___ Working data ___

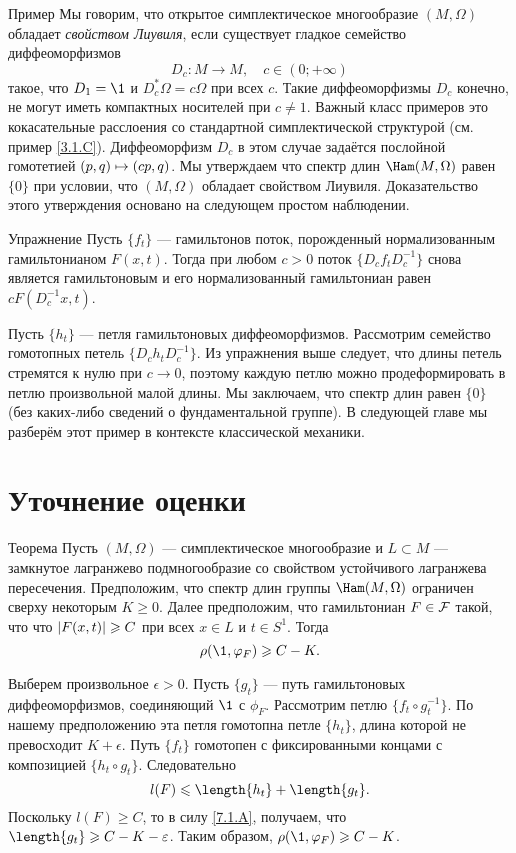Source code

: \begin{ex}{Пример}\label{7.3.B}
Мы говорим, что открытое симплектическое многообразие $(M, \Omega)$
обладает \emph{свойством Лиувиля}, если
существует гладкое семейство диффеоморфизмов 
\[D_c: M \to M,\quad c \in (0; + \infty)\]
такое, что $D_1 = \1$ и $D_c^\ast \Omega = c\Omega$ при всех $c$.
Такие диффеоморфизмы $D_c$ конечно, не могут иметь компактных
носителей при $c \ne 1$. 
Важный класс примеров это кокасательные расслоения со стандартной
симплектической структурой (см. пример \ref{3.1.C}).
Диффеоморфизм $D_c$ в этом случае задаётся послойной гомотетией $(p,
q) \z\mapsto (cp, q)$. 
Мы утверждаем что спектр длин $\Ham (M, \Omega)$ равен $\{0\}$ при
условии, что $(M, \Omega)$ 
обладает свойством Лиувиля.
Доказательство этого утверждения основано на следующем простом наблюдении.
\end{ex}

\begin{ex*}{Упражнение}
Пусть $\{f_t\}$ — гамильтонов поток, порожденный нормализованным гамильтонианом $F (x, t)$.
Тогда при любом $c> 0$ поток $\{D_c f_t D_c^{-1}\}$ снова является
гамильтоновым и его нормализованный гамильтониан равен $cF (D_c^{-1} x, t)$.
\end{ex*}

Пусть $\{h_t\}$ — петля гамильтоновых диффеоморфизмов.
Рассмотрим семейство гомотопных петель $\{D_c h_t D_c ^{-1}\}$.
Из упражнения выше следует, что длины петель стремятся к нулю при $c \to 0$, поэтому каждую петлю можно продеформировать в петлю произвольной малой длины.
Мы заключаем, что спектр длин равен $\{0\}$ (без каких-либо сведений о фундаментальной группе).
В следующей главе мы разберём этот пример в контексте классической механики.

\section{Уточнение оценки}

\begin{thm}{Теорема}\label{7.4.A}
Пусть $(M, \Omega)$ — симплектическое многообразие и $L \subset M$
— замкнутое лагранжево подмногообразие со свойством устойчивого
лагранжева пересечения. 
Предположим, что спектр длин группы $\Ham (M, \Omega)$ ограничен
сверху некоторым $K \ge 0$. 
Далее предположим, что гамильтониан $F \in \mathcal{F}$ такой, что что $| F (x,
t) | \z\ge C$ при всех $x \in L$ и $t \in S^1$. 
Тогда 
\[\rho (\1, \phi_F) \ge C - K.\]
\end{thm}

Выберем произвольное $\epsilon> 0$. 
Пусть $\{g_t\}$ — путь гамильтоновых диффеоморфизмов, соединяющий $\1$ с $\phi_F$.
Рассмотрим петлю $\{f_t \circ g_t ^{-1}\}$.
По нашему предположению эта петля гомотопна петле $\{h_t\}$, длина которой не превосходит $K + \epsilon$.
Путь $\{f_t\}$ гомотопен с фиксированными концами с композицией $\{h_t \circ g_t\}$.
Следовательно
\[l (F) \le \length \{h_t\} + \length \{g_t\}.\]
Поскольку $l (F) \ge C$, то в силу \ref{7.1.A}, получаем, что $\length \{g_t\} \ge C \z- K - \epsilon$.
Таким образом, $\rho (\1, \phi_F) \ge C - K$.
\qeds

___

Each line above from the one with "условии, что $(M, \Omega)$" up to and including the one with "сверху некоторым $K \ge 0$." must be set down exactly, and no line outside that span may appear.

*Result below*
условии, что $(M, \Omega)$ 
обладает свойством Лиувиля.
Доказательство этого утверждения основано на следующем простом наблюдении.
\end{ex}

\begin{ex*}{Упражнение}
Пусть $\{f_t\}$ — гамильтонов поток, порожденный нормализованным гамильтонианом $F (x, t)$.
Тогда при любом $c> 0$ поток $\{D_c f_t D_c^{-1}\}$ снова является
гамильтоновым и его нормализованный гамильтониан равен $cF (D_c^{-1} x, t)$.
\end{ex*}

Пусть $\{h_t\}$ — петля гамильтоновых диффеоморфизмов.
Рассмотрим семейство гомотопных петель $\{D_c h_t D_c ^{-1}\}$.
Из упражнения выше следует, что длины петель стремятся к нулю при $c \to 0$, поэтому каждую петлю можно продеформировать в петлю произвольной малой длины.
Мы заключаем, что спектр длин равен $\{0\}$ (без каких-либо сведений о фундаментальной группе).
В следующей главе мы разберём этот пример в контексте классической механики.

\section{Уточнение оценки}

\begin{thm}{Теорема}\label{7.4.A}
Пусть $(M, \Omega)$ — симплектическое многообразие и $L \subset M$
— замкнутое лагранжево подмногообразие со свойством устойчивого
лагранжева пересечения. 
Предположим, что спектр длин группы $\Ham (M, \Omega)$ ограничен
сверху некоторым $K \ge 0$. 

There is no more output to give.